Money often can segregate much of Houston
Civic leaders love to talk about how Houston is a city of opportunity. It’s on banners at the airport. It’s been used to sell the General Plan. The Greater Houston Partnership uses it as a tagline. Mayor Sylvester Turner used the word “opportunity” five times in his inauguration speech last year.
But opportunity for whom, exactly?
Opportunity for businesspeople and entrepreneurs, certainly. Houston prides itself on having low taxes and loose regulation, access to international markets, and all the other resources that help private enterprise grow and thrive.
Whether Houston offers opportunity for people who don’t have much to start with, however — that’s less clear. Turner’s decision to block a subsidized housing development in a well-todo neighborhood near the Galleria certainly raises that question: The federal government said the decision-making process violated the Civil Rights Act, my colleague Rebecca Elliott reported.
Turner’s response? “I do not believe that only wealthy areas can provide what our children need,” he said in a statement. “I have chosen to stay in the neighborhood where I grew up, and I will not tell children in similar communities they must live somewhere else.”
Of course, communities projecting the appearance of decay and neglect can also offer networks of support. Those neighborhoods deserve great schools and jobs and access to healthy groceries just as much as rich ones do.
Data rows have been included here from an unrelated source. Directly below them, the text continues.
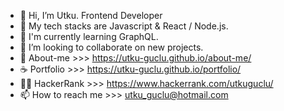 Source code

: - 👋 Hi, I’m Utku. Frontend Developer
- 👀 My tech stacks are Javascript & React / Node.js.
- 🌱 I'm currently learning GraphQL.
- 💞️ I’m looking to collaborate on new projects.
- 👤 About-me        >>> https://utku-guclu.github.io/about-me/
- ☕ Portfolio       >>> https://utku-guclu.github.io/portfolio/
- 🐱‍👤 HackerRank      >>> https://www.hackerrank.com/utkuguclu/
- 📫 How to reach me >>> utku_guclu@hotmail.com


<!---
utku-guclu/utku-guclu is a ✨ special ✨ repository because its `README.md` (this file) appears on your GitHub profile.
You can click the Preview link to take a look at your changes.
--->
The problem is, they often don’t offer those things right now, and the research is getting increasingly clear that kids do better if they grow up in wealthier areas. The younger they move, the better, to maximize access to better schools, low crime rates and a vision of economic success that seems achievable rather than remote.
Turner says that families should be able to live in different kinds of neighborhoods. But as the five-month investigation by the federal department of Housing and Urban Development found,
out of 91 projects the city allowed to move forward with low-income housing tax credits, 85 percent were in council districts with a non-white majority population. The rest tended to be for elderly residents, which do not serve families with young children.
“The evidence indicates that the city’s process for approving and siting LIHTC developments reinforces and perpetuates existing patterns of segregation,” wrote Garry Sweeney, director of the HUD’s Fort Worth office for fair housing and equal opportunity.
That makes it less likely that kids in public housing will graduate from college and earn more money than their parents — exactly the type of opportunity that Houston supposedly promotes.
And Houston has a lot of work to do in this regard. It’s the third most economically segregated city in the nation, according to the Martin Prosperity Institute at the University of Toronto. Researchers from Harvard and the University of California-Berkeley found Harris County is worse than 65 percent of counties when it comes to income mobility for poor kids.
The Supreme Court ruled in 2015 that the Texas state government had pushed too many low income tax credit projects to minority neighborhoods. Housing advocacy groups warned Turner in April that opposing the project near the Galleria, 2640 Fountain View, would put the city in violation of federal housing law. Take a look at housing developments overlaid on a map of racial concentration, like this one from the city’s 2015 analysis of impediments to fair housing:
The specific rationale that Turner offered in blocking the Fountain View project, cost per unit, was refuted by the HUD letter, which said the city has approved projects at similar expense in poorer neighborhoods.
In reality, HUDargued that the development was scuttled simply because of the opposition of wealthy residents who, as the letter documented, didn’t want poor kids going to school with their own.